Deep autoencoder-based behavioral pattern recognition outperforms standard statistical methods in high-dimensional zebrafish studies.

We demonstrate that a deep autoencoder using raw behavioral tracking data from zebrafish toxicity screens outperforms conventional statistical methods, resulting in a comprehensive evaluation of behavioral data. Our models can accurately distinguish between normal and abnormal behavior with near-complete overlap with existing statistical approaches, with many chemicals detectable at lower concentrations than with conventional statistical tests; this is a crucial finding for the protection of public health. Our deep learning models enable the identification of new substances capable of inducing aberrant behavior, and we generated new data to demonstrate the reproducibility of these results.
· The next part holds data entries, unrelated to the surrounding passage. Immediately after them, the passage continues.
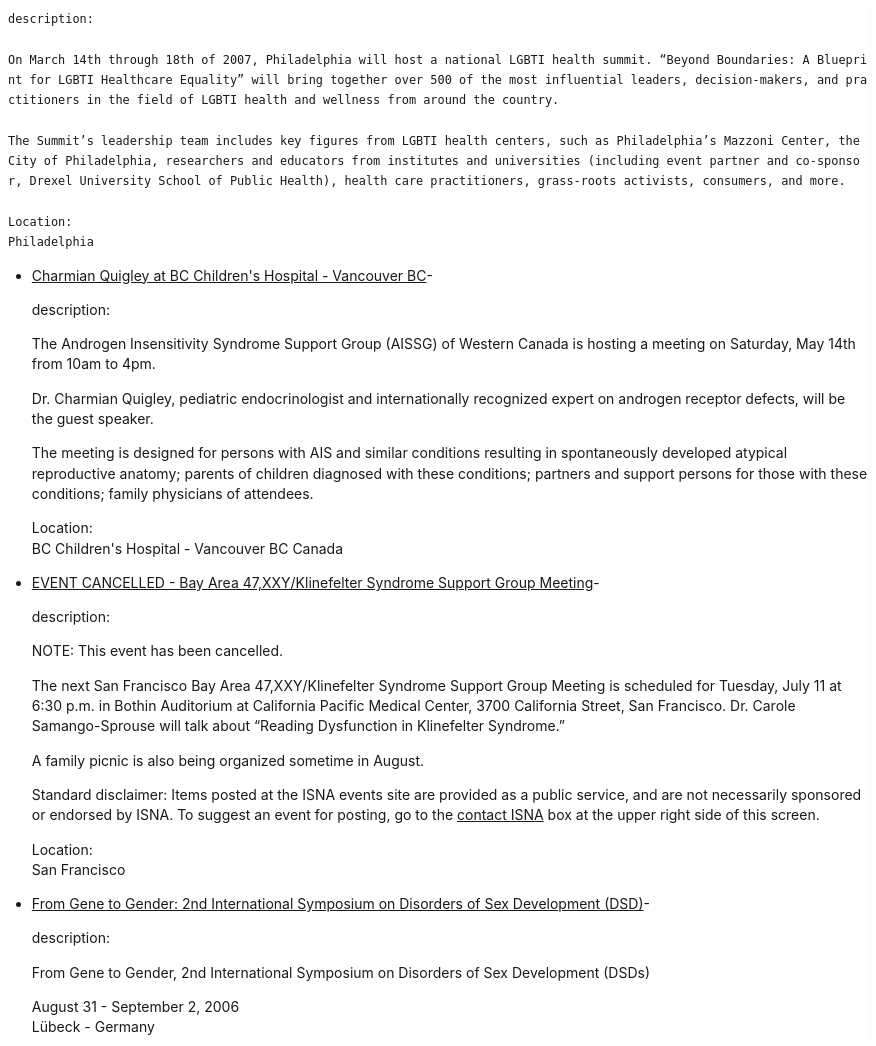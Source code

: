     description:  
    
    On March 14th through 18th of 2007, Philadelphia will host a national LGBTI health summit. “Beyond Boundaries: A Blueprint for LGBTI Healthcare Equality” will bring together over 500 of the most influential leaders, decision-makers, and practitioners in the field of LGBTI health and wellness from around the country.
    
    The Summit’s leadership team includes key figures from LGBTI health centers, such as Philadelphia’s Mazzoni Center, the City of Philadelphia, researchers and educators from institutes and universities (including event partner and co-sponsor, Drexel University School of Public Health), health care practitioners, grass-roots activists, consumers, and more.
    
    Location:  
    Philadelphia
    
*   [Charmian Quigley at BC Children's Hospital - Vancouver BC][7]\-
    
    description:  
    
    The Androgen Insensitivity Syndrome Support Group (AISSG) of Western Canada is hosting a meeting on Saturday, May 14th from 10am to 4pm.
    
    Dr. Charmian Quigley, pediatric endocrinologist and internationally recognized expert on androgen receptor defects, will be the guest speaker.
    
    The meeting is designed for persons with AIS and similar conditions resulting in spontaneously developed atypical reproductive anatomy; parents of children diagnosed with these conditions; partners and support persons for those with these conditions; family physicians of attendees.
    
    Location:  
    BC Children's Hospital - Vancouver BC Canada
    
*   [EVENT CANCELLED - Bay Area 47,XXY/Klinefelter Syndrome Support Group Meeting][8]\-
    
    description:  
    
    NOTE: This event has been cancelled.
    
    The next San Francisco Bay Area 47,XXY/Klinefelter Syndrome Support Group Meeting is scheduled for Tuesday, July 11 at 6:30 p.m. in Bothin Auditorium at California Pacific Medical Center, 3700 California Street, San Francisco. Dr. Carole Samango-Sprouse will talk about “Reading Dysfunction in Klinefelter Syndrome.”
    
    A family picnic is also being organized sometime in August.
    
    Standard disclaimer: Items posted at the ISNA events site are provided as a public service, and are not necessarily sponsored or endorsed by ISNA. To suggest an event for posting, go to the [contact ISNA][9] box at the upper right side of this screen.
    
    Location:  
    San Francisco
    
*   [From Gene to Gender: 2nd International Symposium on Disorders of Sex Development (DSD)][10]\-
    
    description:  
    
    From Gene to Gender, 2nd International Symposium on Disorders of Sex Development (DSDs)
    
    August 31 - September 2, 2006  
    Lübeck - Germany
    

[1]: /node/830
[2]: /node/1122
[3]: http://www.gendercongress.com/
[4]: /node/826
[5]: /node/818
[6]: /node/1109
[7]: /node/813
[8]: /node/1069
[9]: /about/contact
[10]: /node/1032
[11]: /node/1030
[12]: http://www.ishid.org/workshops.htm
[13]: /node/63
[14]: http://www.ngltf.org/cc/
[15]: /node/1076
[16]: /node/931
[17]: http://www.sexandculture.org/pages/contact.html
[18]: /node/1070
[19]: http://www.genetic.org/ks/october2006conference.htm
[20]: https://www.regonline.com/95238
[21]: /about/contact
[22]: /node/1077
[23]: http://www.genetic.org/ks/support/2006_Adult_Retreat.htm
[24]: https://www.regonline.com/100770
[25]: /about/contact
[26]: /node/849
[27]: /node/32
[28]: http://www.newfestival.org/cgi-bin/iowa/films.html?film=777
[29]: http://www.solaris-films.com
[30]: http://www.newfestival.org/cgi-bin/iowa/index.html
[31]: /node/656
[32]: /node/1074
[33]: /about/contact
[34]: /node/1110
[35]: http://www.ndcforyoungchildren.com
[36]: /about/contact
[37]: /node/687
[38]: http://www.sfgov.org/site/sfhumanrights_index.asp?id=4587
[39]: /node/560
[40]: mailto:dcameronxxy@aol.com
[41]: /node/1130
[42]: http://www.ishid.org/
[43]: http://www.romeishid2007.org/
[44]: /about/contact
[45]: /node/162
[46]: /node/649
[47]: http://www.caresfoundation.org
[48]: /node/833
[49]: /node/811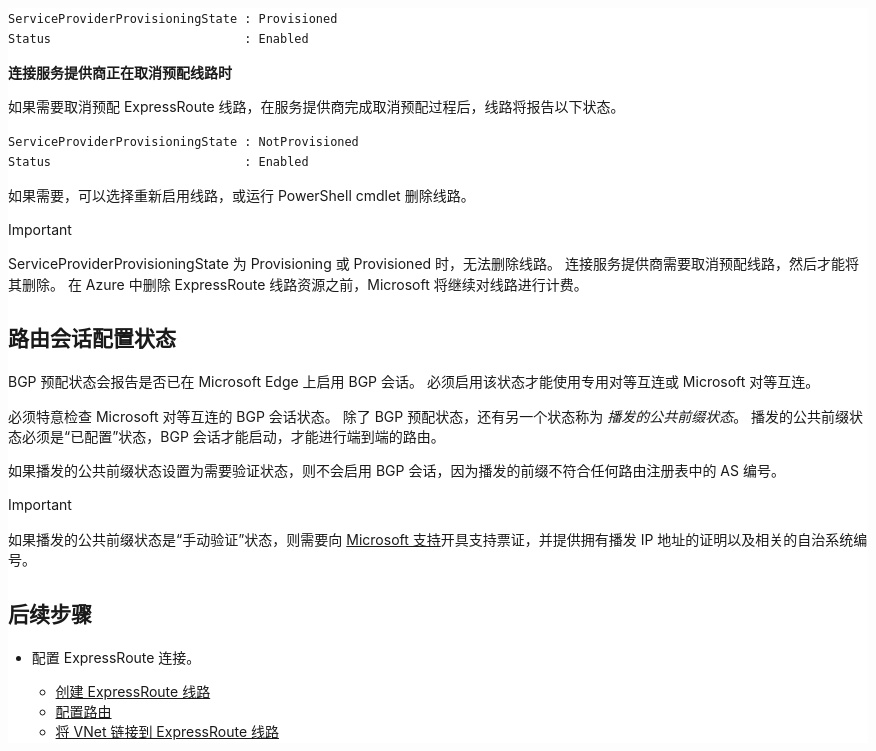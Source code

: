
```output
ServiceProviderProvisioningState : Provisioned
Status                           : Enabled
```

**连接服务提供商正在取消预配线路时**

如果需要取消预配 ExpressRoute 线路，在服务提供商完成取消预配过程后，线路将报告以下状态。

```output
ServiceProviderProvisioningState : NotProvisioned
Status                           : Enabled
```

如果需要，可以选择重新启用线路，或运行 PowerShell cmdlet 删除线路。  

> [!IMPORTANT]
> ServiceProviderProvisioningState 为 Provisioning 或 Provisioned 时，无法删除线路。 连接服务提供商需要取消预配线路，然后才能将其删除。 在 Azure 中删除 ExpressRoute 线路资源之前，Microsoft 将继续对线路进行计费。
> 

## <a name="routing-session-configuration-state"></a>路由会话配置状态

BGP 预配状态会报告是否已在 Microsoft Edge 上启用 BGP 会话。 必须启用该状态才能使用专用对等互连或 Microsoft 对等互连。

必须特意检查 Microsoft 对等互连的 BGP 会话状态。 除了 BGP 预配状态，还有另一个状态称为 *播发的公共前缀状态*。 播发的公共前缀状态必须是“已配置”状态，BGP 会话才能启动，才能进行端到端的路由。 

如果播发的公共前缀状态设置为需要验证状态，则不会启用 BGP 会话，因为播发的前缀不符合任何路由注册表中的 AS 编号。

> [!IMPORTANT]
> 如果播发的公共前缀状态是“手动验证”状态，则需要向 [Microsoft 支持](https://portal.azure.com/?#blade/Microsoft_Azure_Support/HelpAndSupportBlade)开具支持票证，并提供拥有播发 IP 地址的证明以及相关的自治系统编号。
> 
> 

## <a name="next-steps"></a>后续步骤

* 配置 ExpressRoute 连接。
  
  * [创建 ExpressRoute 线路](expressroute-howto-circuit-arm.md)
  * [配置路由](expressroute-howto-routing-arm.md)
  * [将 VNet 链接到 ExpressRoute 线路](expressroute-howto-linkvnet-arm.md)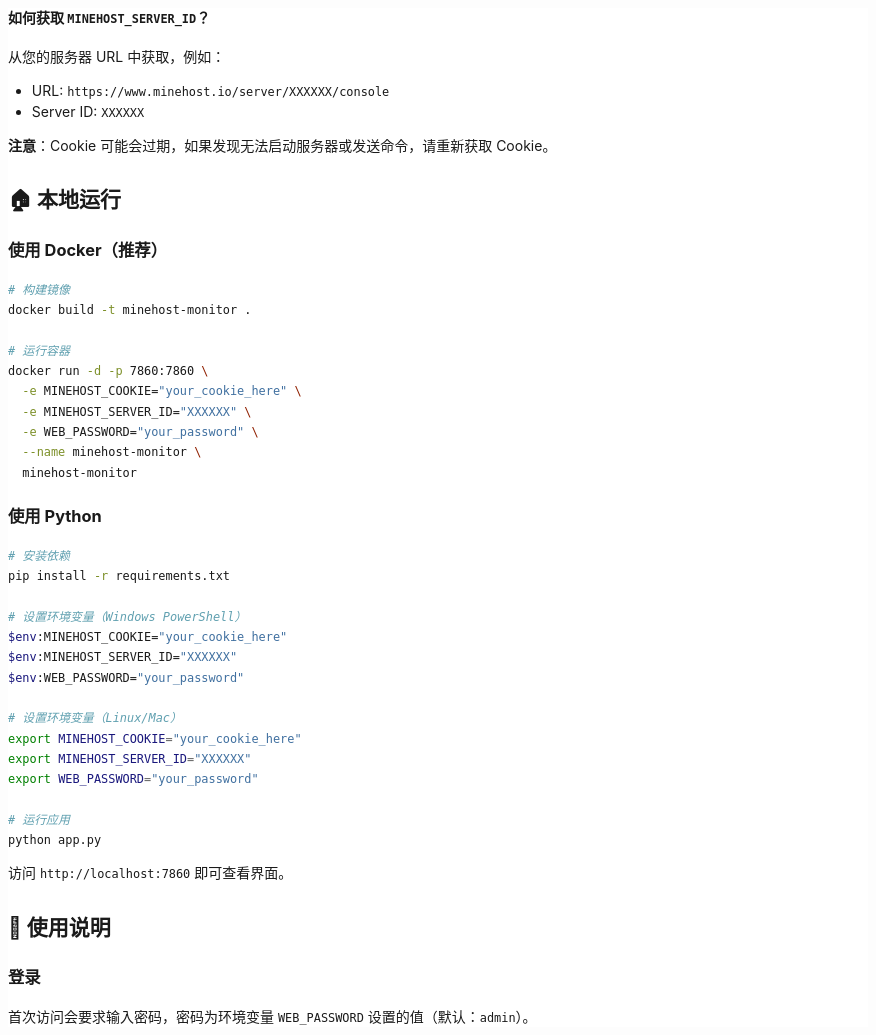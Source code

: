 #### 如何获取 `MINEHOST_SERVER_ID`？

从您的服务器 URL 中获取，例如：
- URL: `https://www.minehost.io/server/XXXXXX/console`
- Server ID: `XXXXXX`

**注意**：Cookie 可能会过期，如果发现无法启动服务器或发送命令，请重新获取 Cookie。

## 🏠 本地运行

### 使用 Docker（推荐）

```bash
# 构建镜像
docker build -t minehost-monitor .

# 运行容器
docker run -d -p 7860:7860 \
  -e MINEHOST_COOKIE="your_cookie_here" \
  -e MINEHOST_SERVER_ID="XXXXXX" \
  -e WEB_PASSWORD="your_password" \
  --name minehost-monitor \
  minehost-monitor
```

### 使用 Python

```bash
# 安装依赖
pip install -r requirements.txt

# 设置环境变量（Windows PowerShell）
$env:MINEHOST_COOKIE="your_cookie_here"
$env:MINEHOST_SERVER_ID="XXXXXX"
$env:WEB_PASSWORD="your_password"

# 设置环境变量（Linux/Mac）
export MINEHOST_COOKIE="your_cookie_here"
export MINEHOST_SERVER_ID="XXXXXX"
export WEB_PASSWORD="your_password"

# 运行应用
python app.py
```

访问 `http://localhost:7860` 即可查看界面。

## 📖 使用说明

### 登录

首次访问会要求输入密码，密码为环境变量 `WEB_PASSWORD` 设置的值（默认：`admin`）。
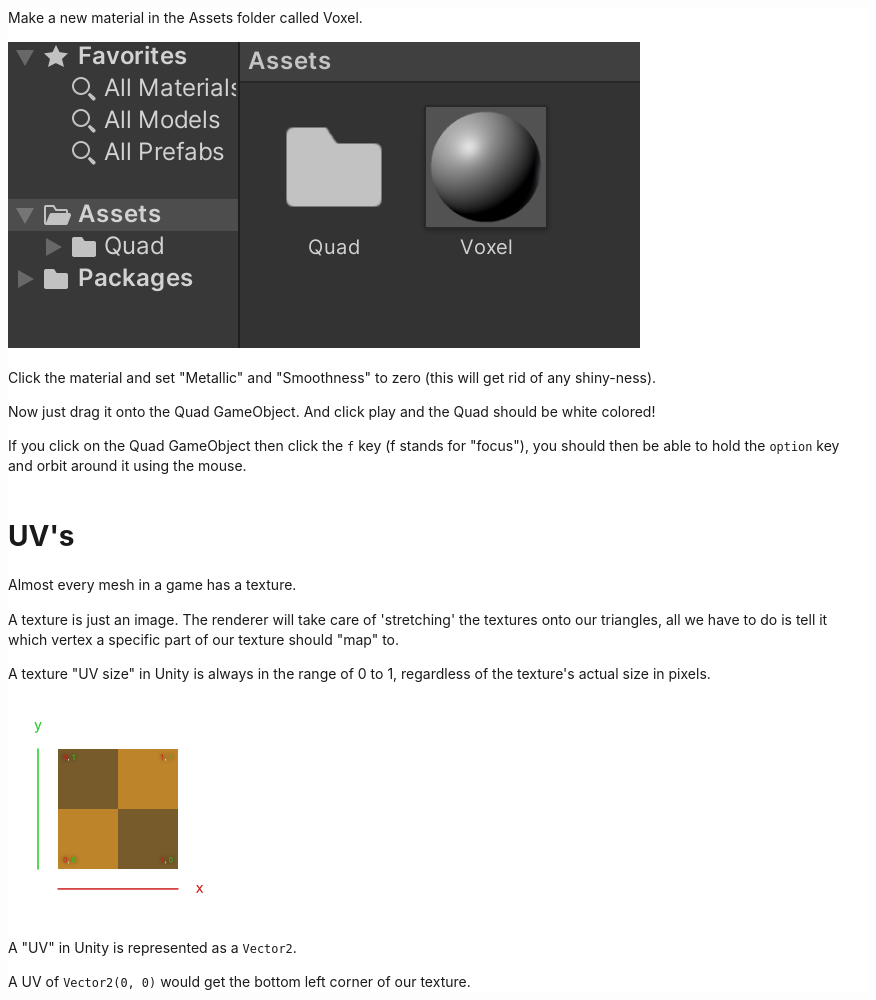 Make a new material in the Assets folder called Voxel.

![new material](/Assets/new_material.png)

Click the material and set "Metallic" and "Smoothness" to zero (this will get rid of any shiny-ness).

Now just drag it onto the Quad GameObject. And click play and the Quad should be white colored!

If you click on the Quad GameObject then click the `f` key (f stands for "focus"), you should then be able to hold the `option` key and orbit around it using the mouse.

# UV's

Almost every mesh in a game has a texture.

A texture is just an image. The renderer will take care of 'stretching' the textures onto our triangles, all we have to do is tell it which vertex a specific part of our texture should "map" to.

A texture "UV size" in Unity is always in the range of 0 to 1, regardless of the texture's actual size in pixels.

![2D uv texture](/Assets/2D_uv_texture.png)

A "UV" in Unity is represented as a `Vector2`.

A UV of `Vector2(0, 0)` would get the bottom left corner of our texture.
Thus, neurodevelopmentally active chemicals identified by our deep autoencoder models may represent previously undetectable signals of subtle individual response differences. Our method elegantly accounts for the high degree of behavioral variability associated with the genetic diversity found in a highly outbred population, as is typical for zebrafish research, thereby making it applicable to multiple laboratories. Utilizing the vast quantities of control data generated during high-throughput screening is one of the most innovative aspects of this study and to our knowledge is the first study to explicitly develop a deep autoencoder model for anomaly detection in large-scale toxicological behavior studies.